Leading technology research firm Analysys Mason has identified the growth potential of Wi-Fi market in India and suggested measures to grow investment and revenue further.
Analysys Mason – in a broadband report sponsored by Google – said over 600 million people will be accessing public Wi-Fi in 2019 in India if the country has the right telecom regulatory environment.
Positive market developments will trigger the deployment of up to 3 million access points or Wi-Fi hotspots in the country.
Most of these Wi-Fi hotspots will need to be connected through high-speed fibre optic links to ensure a high quality of service, comparable with what Google and Railtel already offer today.
Reliance Jio has 80,000 public Wi-Fi access points as of mid-2017. The Railtel / Google Wi-Fi project has around 10,000 access points in 400 railway stations. Other service providers such as Ozone, Tata, etc. have an additional 25,000 access points across the country.
Suggestions
Despite delicensing of Wi-Fi spectrum carried out in India, the country lags other developed and even developing markets in availability of unlicensed spectrum airwaves for Wi-Fi propagation.
The government has given only a limited quantity of unlicensed spectrum over 2.4GHz and 5.8GHz bands. Indian Internet consumers face poor coverage, while telecom operators face technical and cost inefficiencies in current Wi-Fi based network deployments due to technical restrictions on the radiated power of Wi-Fi access points in the 5.1-5.3GHz and 5.7-5.8GHz spectrum.
De-licensing spectrum in the 5.1 – 5.3 and 5.7 – 5.8GHz bands will ensure availability of Wi-Fi spectrum for offloading in urban area and hotspot deployment in rural areas. It will also relieve congestion in the 2.4GHz band which is the de-facto band for Wi-Fi deployment due no restrictions of licensing and technical power radiation.
Moreover, limiting access points to lower power (of 200mW) also acts as a constraint to Wi-Fi deployment. Increasing the limitation of EIRP for 5GHz frequency bands to the commensurate levels of 4W (as in the case of 2.4GHz frequency band) could help in making Wi-Fi deployment commercially viable through cost effective deployments.
The report said telecom regulator TRAI and DoT must consider de-licensing, or light licensing spectrum available in the millimetre-wave portion to provide alternatives to the industry to promote backhaul connectivity.

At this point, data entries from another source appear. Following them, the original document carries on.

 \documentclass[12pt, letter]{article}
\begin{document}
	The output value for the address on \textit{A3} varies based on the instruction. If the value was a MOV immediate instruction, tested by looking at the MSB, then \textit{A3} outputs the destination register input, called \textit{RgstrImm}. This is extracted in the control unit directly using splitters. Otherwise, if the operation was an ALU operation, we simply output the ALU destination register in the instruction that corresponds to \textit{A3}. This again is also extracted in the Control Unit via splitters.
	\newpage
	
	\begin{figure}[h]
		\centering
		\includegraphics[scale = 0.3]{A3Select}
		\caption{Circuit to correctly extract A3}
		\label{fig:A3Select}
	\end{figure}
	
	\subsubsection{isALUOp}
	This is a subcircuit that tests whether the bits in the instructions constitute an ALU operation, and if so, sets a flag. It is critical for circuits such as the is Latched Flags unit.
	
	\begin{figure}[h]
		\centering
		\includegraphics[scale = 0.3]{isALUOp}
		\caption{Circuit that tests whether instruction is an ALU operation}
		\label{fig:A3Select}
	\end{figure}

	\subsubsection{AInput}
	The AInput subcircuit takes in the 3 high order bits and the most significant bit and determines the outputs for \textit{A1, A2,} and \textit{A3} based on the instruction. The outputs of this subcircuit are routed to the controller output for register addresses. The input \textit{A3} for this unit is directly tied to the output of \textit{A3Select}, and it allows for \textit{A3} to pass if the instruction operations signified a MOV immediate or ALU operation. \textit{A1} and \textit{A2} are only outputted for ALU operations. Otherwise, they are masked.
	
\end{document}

Countries such as the US, Canada and Australia are using the de-licensed V-band (60-GHz) as a viable alternative to 2.4GHz and 5GHz frequencies for carrying Wi-Fi traffic. India should license 60-GHz since the band enjoys good device ecosystem in the country.

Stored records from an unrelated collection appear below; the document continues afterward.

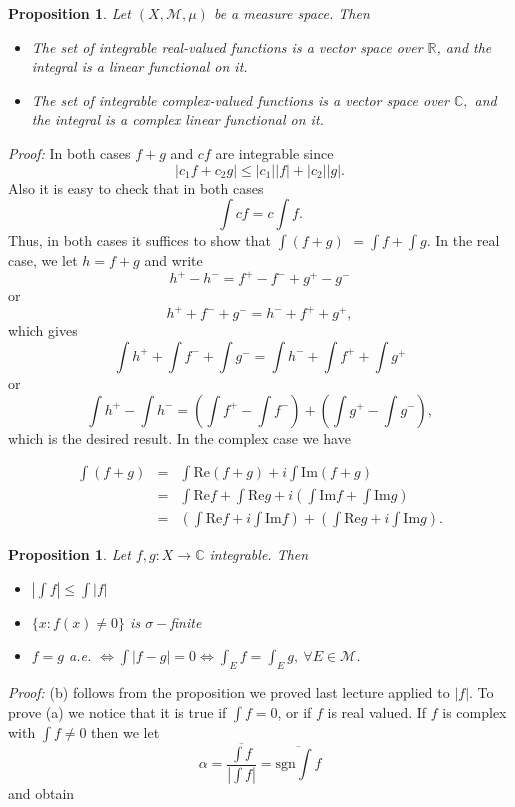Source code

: \documentclass[12pt]{report}
\newtheorem{prop}[theorem]{Proposition}
\begin{document}
\begin{prop}  Let $(X, \mathcal{M}, \mu)$ be a measure
space.  Then
\begin{itemize}
\item[a)] \textit{ The set of integrable real-valued functions is a
vector space over
$\mathbb{R}$, and the integral is a linear functional on it.}
\item[b)]  \textit{The set of integrable complex-valued functions is a
vector space over
$\mathbb{C},$ and the integral is a complex linear functional on it.}
\end{itemize}
\end{prop}
\textit{Proof:} In both cases $f + g$ and $cf$ are integrable
since
\[ |c_1 f + c_2 g| \le |c_1| |f| + |c_2| |g|.
\] 
Also it is easy to check that in both cases
\[
\int c f = c\int f.
\]
Thus, in both cases it suffices to show that  
$\int (f + g)$ $=\int f +\int g$. 
In the real case, we let $h = f + g$ and write 
\[ h^+ - h^- = f^+ - f^- + g^+ - g^-
\] or
\[ h^+ + f^- + g^- = h^- + f^+ + g^+,
\] which gives
\[
\int h^+ + \int f^- + \int g^- = \int h^- + \int f^+ + \int g^+
\] or
\[
\int h^+ - \int h^- = \left ( \int f^+ - \int f^- \right ) + \left ( \int g^+ -
\int g^-\right ),
\] which is the desired result.  In the complex case we have

\begin{eqnarray*}
\int(f+g) &=& \int \mbox{Re}(f+g) + i \int \mbox{Im}(f + g)\\ &=& \int
\mbox{Re} f + \int \mbox{Re} g + i \left ( \int \mbox{Im}f + \int
\mbox{Im}g
\right )\\ &=& \left ( \int \mbox{Re} f + i \int \mbox{Im} f \right ) +
\left ( \int \mbox{Re}g + i\int \mbox{Im} g\right ). 
\end{eqnarray*}


\begin{prop} Let $f, g: X \longrightarrow \mathbb{C}$
integrable.  Then
\begin{itemize}
\item[a. ]  $\left |\int f \right | \le \int |f|$
\item[b. ] $\{x: f(x) \ne 0\} $ \textit{is} $\sigma-$finite
\item[c. ] $f = g$ a.e. $\Longleftrightarrow \int |f-g| = 0
\Longleftrightarrow \int_E f = \int_Eg, \ \forall E \in \mathcal{M}$.
\end{itemize}
\end{prop}
\textit{Proof:}  
(b) follows from the proposition we proved last lecture
applied to
$|f|$.  To prove (a) we notice that it is true if $\int f = 0$, or if $f$ is real
valued.  If
$f$ is complex with $\int f \ne 0$ then we let
\[
\alpha = \frac{\overline{\int f}}{|\int f|} = \overline{\text{sgn} \int
f}
\] and obtain
\end{document}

Countries, including the US, UK and Australia, have adopted a light licensing framework for allocating the E-band which operates on a self-coordinated, first-come-first-served basis with a register maintained by spectrum authority.
This model typically resulting in lower fees for users and emergence of innovative use-cases such as high altitude balloons for connectivity. Therefore, a light licensing framework could enable widespread adoption.

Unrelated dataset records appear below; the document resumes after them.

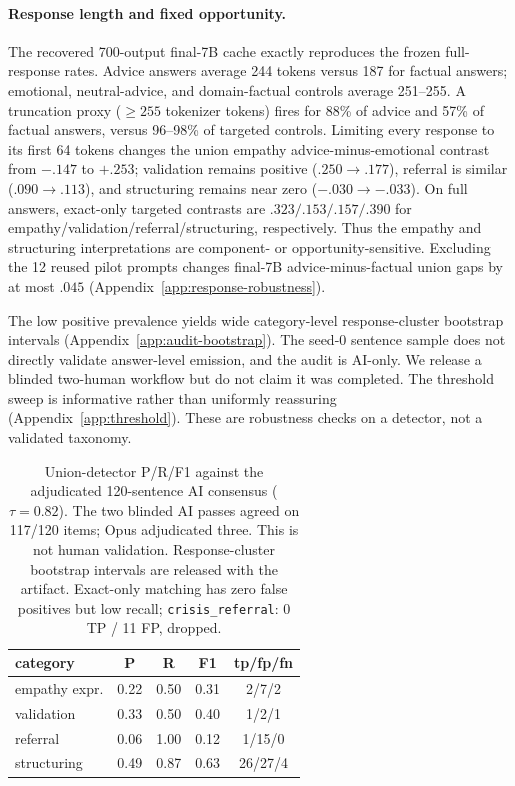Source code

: \documentclass[11pt]{article}
\begin{document}
\paragraph{Response length and fixed opportunity.} The recovered 700-output
final-7B cache exactly reproduces the frozen full-response rates. Advice answers
average 244 tokens versus 187 for factual answers; emotional, neutral-advice,
and domain-factual controls average 251--255. A truncation proxy
($\geq255$ tokenizer tokens) fires for 88\% of advice and 57\% of factual
answers, versus 96--98\% of targeted controls. Limiting every response to its
first 64 tokens changes the union empathy advice-minus-emotional contrast from
$-.147$ to $+.253$; validation remains positive ($.250\to.177$), referral is
similar ($.090\to.113$), and structuring remains near zero ($-.030\to-.033$).
On full answers, exact-only targeted contrasts are $.323/.153/.157/.390$ for
empathy/validation/referral/structuring, respectively. Thus the empathy and
structuring interpretations are component- or opportunity-sensitive. Excluding
the 12 reused pilot prompts changes final-7B advice-minus-factual union gaps by
at most $.045$ (Appendix~\ref{app:response-robustness}).

The low positive prevalence yields wide category-level response-cluster
bootstrap intervals (Appendix~\ref{app:audit-bootstrap}). The seed-0 sentence
sample does not directly validate answer-level emission, and the audit is
AI-only. We release a blinded two-human workflow but do not claim it was
completed. The threshold sweep is informative rather than uniformly reassuring
(Appendix~\ref{app:threshold}). These are robustness checks on a detector, not
a validated taxonomy.

\begin{table}[t]
\centering
\small
\begin{tabular}{lcccc}
\toprule
category & P & R & F1 & tp/fp/fn \\
\midrule
empathy expr. & 0.22 & 0.50 & 0.31 & 2/7/2 \\
validation & 0.33 & 0.50 & 0.40 & 1/2/1 \\
referral & 0.06 & 1.00 & 0.12 & 1/15/0 \\
structuring & 0.49 & 0.87 & 0.63 & 26/27/4 \\
\bottomrule
\end{tabular}
\caption{Union-detector P/R/F1 against the adjudicated 120-sentence AI consensus
($\tau=0.82$). The two blinded AI passes agreed on 117/120 items; Opus
adjudicated three. This is not human validation. Response-cluster bootstrap
intervals are released with the artifact. Exact-only matching has zero false
positives but low recall; \texttt{crisis\_referral}: 0 TP / 11 FP, dropped.}
\label{tab:detval}
\end{table}
\end{document}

The E-band (71 – 76GHz and 81 – 86GHz) has technological properties to provide high-capacity wireless links, especially suited for backhaul.
DoT’s current active infrastructure sharing requirements do not explicitly allow sharing of Wi-Fi infrastructure. Modification of active sharing requirements or explicit clarification regarding W-Fi sharing will be the right step.
India should rationalize import duty on Wi-Fi and WLAN equipment imported into the country. Wi-Fi and WLAN equipment currently attracts import duty of 10 percent for Access Point equipment, with an additional 12.5 percent and 4 percent applicable for Countervailing and Special Countervailing Duty.
India has over 316 million active mobile broadband users with mobile broadband penetration of just 31 percent in 2017 — thanks to investment in 3G and 4G network rollouts. Airtel, Idea Cellular, BSNL, Vodafone and Reliance Jio have made significant investment in broadband networks to improve data ARPU.
The report said around 100 million people are willing to spend an additional $2 to $3 billion per year on handsets and cellular mobile broadband services as a result of experiencing fast broadband on public Wi-Fi.